A company that specializes in selling goods and services to customers through websites and apps has agreed to a $4.4 billion deal to buy the company that made the popular Craigslist platform.

The deal is expected to close in the third quarter, according to a person familiar with the matter, with eBay and PayPal expected to join as the deal’s principal creditors.

eBay said in a statement that the transaction was the culmination of years of work, including in-house and external investigations and other research.

The deal includes $1.2 billion in cash, $1 billion in stock and a 30 percent stake in eBay Inc. It is the largest acquisition in eBay’s history, according for the first time to Bloomberg, and it will mark the third time it has been completed, following the acquisition of an online store last year and a deal for its digital media business in 2015.

The company that eBay bought for $1 in 1998 is known as Craigslist.

It was founded by former Craigslist employees in 1997, and the company’s founder, Craig Newmark, said it was the only way to get a lot of people online and get people to find what they were looking for.

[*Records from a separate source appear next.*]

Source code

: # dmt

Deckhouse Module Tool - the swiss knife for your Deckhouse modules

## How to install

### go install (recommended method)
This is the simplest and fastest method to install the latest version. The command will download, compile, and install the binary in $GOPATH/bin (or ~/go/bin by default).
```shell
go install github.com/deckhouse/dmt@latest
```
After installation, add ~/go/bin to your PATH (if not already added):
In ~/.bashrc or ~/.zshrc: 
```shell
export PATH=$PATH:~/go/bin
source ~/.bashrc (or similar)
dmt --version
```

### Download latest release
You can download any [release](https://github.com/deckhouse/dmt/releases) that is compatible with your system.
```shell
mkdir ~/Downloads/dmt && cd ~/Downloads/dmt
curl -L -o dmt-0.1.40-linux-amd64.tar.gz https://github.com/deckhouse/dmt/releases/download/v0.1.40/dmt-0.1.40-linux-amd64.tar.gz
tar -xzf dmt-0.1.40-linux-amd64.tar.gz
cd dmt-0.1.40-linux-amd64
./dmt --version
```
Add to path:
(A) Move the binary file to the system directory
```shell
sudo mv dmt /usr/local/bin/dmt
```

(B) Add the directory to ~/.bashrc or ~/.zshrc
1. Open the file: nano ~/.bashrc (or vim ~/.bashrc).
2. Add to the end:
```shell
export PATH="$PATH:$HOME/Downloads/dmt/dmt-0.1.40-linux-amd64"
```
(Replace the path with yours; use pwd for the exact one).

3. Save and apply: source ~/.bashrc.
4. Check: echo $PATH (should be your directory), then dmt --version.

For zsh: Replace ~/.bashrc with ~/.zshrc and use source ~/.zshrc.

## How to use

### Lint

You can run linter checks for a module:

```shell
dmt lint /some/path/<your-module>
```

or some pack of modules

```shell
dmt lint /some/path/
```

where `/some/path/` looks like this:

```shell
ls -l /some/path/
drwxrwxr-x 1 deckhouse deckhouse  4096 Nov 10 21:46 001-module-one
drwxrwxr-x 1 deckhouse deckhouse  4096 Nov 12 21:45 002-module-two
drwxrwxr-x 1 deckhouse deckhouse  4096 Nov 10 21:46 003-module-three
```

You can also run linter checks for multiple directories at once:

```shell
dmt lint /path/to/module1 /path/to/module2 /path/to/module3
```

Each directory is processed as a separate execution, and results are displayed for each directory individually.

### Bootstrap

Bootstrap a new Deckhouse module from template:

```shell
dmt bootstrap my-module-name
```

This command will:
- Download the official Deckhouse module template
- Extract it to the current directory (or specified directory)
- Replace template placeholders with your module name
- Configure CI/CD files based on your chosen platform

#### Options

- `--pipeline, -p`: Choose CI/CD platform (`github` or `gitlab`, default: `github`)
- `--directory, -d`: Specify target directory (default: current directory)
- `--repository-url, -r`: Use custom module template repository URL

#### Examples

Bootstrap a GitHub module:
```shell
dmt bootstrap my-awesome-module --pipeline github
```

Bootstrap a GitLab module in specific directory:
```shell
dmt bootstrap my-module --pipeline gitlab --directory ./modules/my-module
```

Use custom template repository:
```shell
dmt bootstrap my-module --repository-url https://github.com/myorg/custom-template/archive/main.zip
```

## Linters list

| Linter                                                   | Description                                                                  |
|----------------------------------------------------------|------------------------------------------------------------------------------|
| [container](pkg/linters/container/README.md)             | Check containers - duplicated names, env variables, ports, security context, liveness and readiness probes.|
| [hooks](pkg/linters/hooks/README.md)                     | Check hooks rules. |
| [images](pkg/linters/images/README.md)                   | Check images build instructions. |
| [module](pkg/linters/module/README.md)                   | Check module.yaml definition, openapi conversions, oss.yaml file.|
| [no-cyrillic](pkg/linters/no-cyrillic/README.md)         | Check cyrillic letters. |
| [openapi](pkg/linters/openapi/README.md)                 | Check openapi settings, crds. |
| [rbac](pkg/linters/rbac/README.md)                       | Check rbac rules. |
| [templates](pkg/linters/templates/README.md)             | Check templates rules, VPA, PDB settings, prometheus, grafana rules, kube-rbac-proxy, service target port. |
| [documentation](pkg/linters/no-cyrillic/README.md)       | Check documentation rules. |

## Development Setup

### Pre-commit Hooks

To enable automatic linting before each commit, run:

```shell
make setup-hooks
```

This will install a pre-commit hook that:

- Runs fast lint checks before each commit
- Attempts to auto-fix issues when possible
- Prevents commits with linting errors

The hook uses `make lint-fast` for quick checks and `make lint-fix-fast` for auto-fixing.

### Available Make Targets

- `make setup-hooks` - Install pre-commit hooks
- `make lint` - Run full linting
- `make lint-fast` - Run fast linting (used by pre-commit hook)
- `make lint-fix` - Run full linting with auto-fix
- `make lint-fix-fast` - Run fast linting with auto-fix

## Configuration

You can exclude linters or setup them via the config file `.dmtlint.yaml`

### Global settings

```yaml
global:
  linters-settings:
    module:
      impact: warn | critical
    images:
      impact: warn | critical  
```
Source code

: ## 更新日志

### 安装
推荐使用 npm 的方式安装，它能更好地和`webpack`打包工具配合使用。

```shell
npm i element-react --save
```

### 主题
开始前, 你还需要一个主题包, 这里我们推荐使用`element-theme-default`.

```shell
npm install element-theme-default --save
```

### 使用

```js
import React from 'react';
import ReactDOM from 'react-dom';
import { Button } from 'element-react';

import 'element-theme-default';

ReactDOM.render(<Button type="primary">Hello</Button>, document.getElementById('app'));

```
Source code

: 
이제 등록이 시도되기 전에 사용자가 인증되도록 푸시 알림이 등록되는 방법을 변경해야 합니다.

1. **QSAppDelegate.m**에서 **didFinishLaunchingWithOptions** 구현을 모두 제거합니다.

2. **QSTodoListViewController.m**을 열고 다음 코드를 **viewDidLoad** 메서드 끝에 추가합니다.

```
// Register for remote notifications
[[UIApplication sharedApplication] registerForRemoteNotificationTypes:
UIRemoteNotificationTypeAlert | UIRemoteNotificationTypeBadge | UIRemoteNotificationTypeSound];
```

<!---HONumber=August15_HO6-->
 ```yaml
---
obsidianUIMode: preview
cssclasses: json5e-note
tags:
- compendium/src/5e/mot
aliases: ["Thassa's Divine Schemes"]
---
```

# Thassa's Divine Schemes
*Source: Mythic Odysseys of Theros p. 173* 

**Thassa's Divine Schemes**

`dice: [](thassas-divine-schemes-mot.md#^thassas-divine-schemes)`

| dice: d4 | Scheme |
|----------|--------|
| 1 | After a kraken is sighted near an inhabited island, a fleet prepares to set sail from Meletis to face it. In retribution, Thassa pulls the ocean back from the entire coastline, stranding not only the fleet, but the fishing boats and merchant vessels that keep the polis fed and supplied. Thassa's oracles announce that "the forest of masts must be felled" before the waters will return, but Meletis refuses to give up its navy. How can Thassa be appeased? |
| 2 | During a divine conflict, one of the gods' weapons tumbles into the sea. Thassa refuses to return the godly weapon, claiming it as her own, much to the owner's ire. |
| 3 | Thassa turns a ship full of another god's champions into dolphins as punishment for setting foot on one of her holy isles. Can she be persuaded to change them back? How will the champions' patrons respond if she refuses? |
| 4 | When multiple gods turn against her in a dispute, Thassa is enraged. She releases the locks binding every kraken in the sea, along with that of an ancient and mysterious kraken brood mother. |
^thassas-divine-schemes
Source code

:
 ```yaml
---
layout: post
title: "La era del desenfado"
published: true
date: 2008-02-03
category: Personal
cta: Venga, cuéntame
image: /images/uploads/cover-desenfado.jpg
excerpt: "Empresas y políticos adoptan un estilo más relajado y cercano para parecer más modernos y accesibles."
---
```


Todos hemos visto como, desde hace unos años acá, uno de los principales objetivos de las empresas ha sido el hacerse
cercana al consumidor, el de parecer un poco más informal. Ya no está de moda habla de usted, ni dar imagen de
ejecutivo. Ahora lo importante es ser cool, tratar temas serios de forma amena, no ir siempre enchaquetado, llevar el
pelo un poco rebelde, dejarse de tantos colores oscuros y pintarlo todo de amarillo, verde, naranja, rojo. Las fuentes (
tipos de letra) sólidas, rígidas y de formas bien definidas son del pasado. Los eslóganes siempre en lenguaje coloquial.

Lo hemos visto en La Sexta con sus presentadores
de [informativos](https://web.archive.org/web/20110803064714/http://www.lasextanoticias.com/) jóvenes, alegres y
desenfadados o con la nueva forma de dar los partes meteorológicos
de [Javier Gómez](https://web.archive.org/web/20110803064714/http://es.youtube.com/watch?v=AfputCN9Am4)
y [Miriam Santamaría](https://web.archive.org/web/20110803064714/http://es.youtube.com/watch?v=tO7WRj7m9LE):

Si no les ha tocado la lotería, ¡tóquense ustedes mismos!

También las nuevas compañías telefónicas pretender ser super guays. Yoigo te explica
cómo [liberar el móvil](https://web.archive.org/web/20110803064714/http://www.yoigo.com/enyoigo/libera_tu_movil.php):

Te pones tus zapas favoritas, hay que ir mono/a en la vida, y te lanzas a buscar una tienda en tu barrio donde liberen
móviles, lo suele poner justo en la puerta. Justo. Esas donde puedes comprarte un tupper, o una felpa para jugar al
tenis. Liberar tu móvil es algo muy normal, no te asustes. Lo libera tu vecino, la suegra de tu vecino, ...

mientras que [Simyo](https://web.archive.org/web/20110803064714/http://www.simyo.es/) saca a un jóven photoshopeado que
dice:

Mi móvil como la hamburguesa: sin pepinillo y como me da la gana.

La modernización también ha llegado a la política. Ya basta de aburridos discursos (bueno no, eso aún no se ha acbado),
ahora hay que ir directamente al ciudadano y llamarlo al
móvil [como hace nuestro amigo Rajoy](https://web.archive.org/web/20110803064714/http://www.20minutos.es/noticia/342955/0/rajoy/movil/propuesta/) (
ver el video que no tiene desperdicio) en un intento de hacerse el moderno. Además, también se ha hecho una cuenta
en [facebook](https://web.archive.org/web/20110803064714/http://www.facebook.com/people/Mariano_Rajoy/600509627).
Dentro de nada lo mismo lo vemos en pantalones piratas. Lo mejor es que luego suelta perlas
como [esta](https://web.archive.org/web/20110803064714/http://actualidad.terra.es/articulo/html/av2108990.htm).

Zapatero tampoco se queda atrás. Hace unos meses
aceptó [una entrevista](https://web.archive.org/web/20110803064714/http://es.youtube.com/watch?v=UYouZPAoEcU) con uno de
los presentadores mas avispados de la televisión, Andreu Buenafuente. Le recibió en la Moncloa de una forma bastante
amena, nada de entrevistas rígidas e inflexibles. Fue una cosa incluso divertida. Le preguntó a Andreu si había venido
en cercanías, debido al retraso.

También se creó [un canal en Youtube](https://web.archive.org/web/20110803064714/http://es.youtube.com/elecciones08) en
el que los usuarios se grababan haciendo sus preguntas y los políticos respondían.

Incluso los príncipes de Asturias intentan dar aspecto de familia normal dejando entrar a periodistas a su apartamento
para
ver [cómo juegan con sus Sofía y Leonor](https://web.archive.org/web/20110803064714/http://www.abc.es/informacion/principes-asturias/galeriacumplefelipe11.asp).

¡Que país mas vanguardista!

Its popularity has grown since then, and its market share has more than tripled since it was founded.

The company now operates over 4 million listings, according the company.

The new eBay, or EMEA, will have about 4.6 million customers and roughly 3.4 million sellers, and will operate a marketplace for sellers and buyers.

It will offer both direct-to-consumer and online services, and eBay will also sell products and services through the platform.

The deal is valued at about $4 billion.

The acquisition of Craigslist marks the latest in a series of deals for the online ad-selling platform, which was valued at $9 billion in 2015, according data compiled by Bloomberg.

Craigslist also will have a market share of about 12 percent, according, according Bloomberg.